No pictures should be carried over. Output all other parts of the entries verbatim.

Collected data:
== == ==
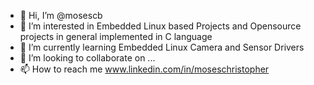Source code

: - 👋 Hi, I’m @mosescb
- 👀 I’m interested in Embedded Linux based Projects and Opensource projects in general implemented in C language
- 🌱 I’m currently learning Embedded Linux Camera and Sensor Drivers
- 💞️ I’m looking to collaborate on ...
- 📫 How to reach me www.linkedin.com/in/moseschristopher

<!---
mosescb/mosescb is a ✨ special ✨ repository because its `README.md` (this file) appears on your GitHub profile.
You can click the Preview link to take a look at your changes.
--->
== == ==
Task response:
Source code

: - 👋 Hi, I’m @mosescb
- 👀 I’m interested in Embedded Linux based Projects and Opensource projects in general implemented in C language
- 🌱 I’m currently learning Embedded Linux Camera and Sensor Drivers
- 💞️ I’m looking to collaborate on ...
- 📫 How to reach me www.linkedin.com/in/moseschristopher

<!---
mosescb/mosescb is a ✨ special ✨ repository because its `README.md` (this file) appears on your GitHub profile.
You can click the Preview link to take a look at your changes.
--->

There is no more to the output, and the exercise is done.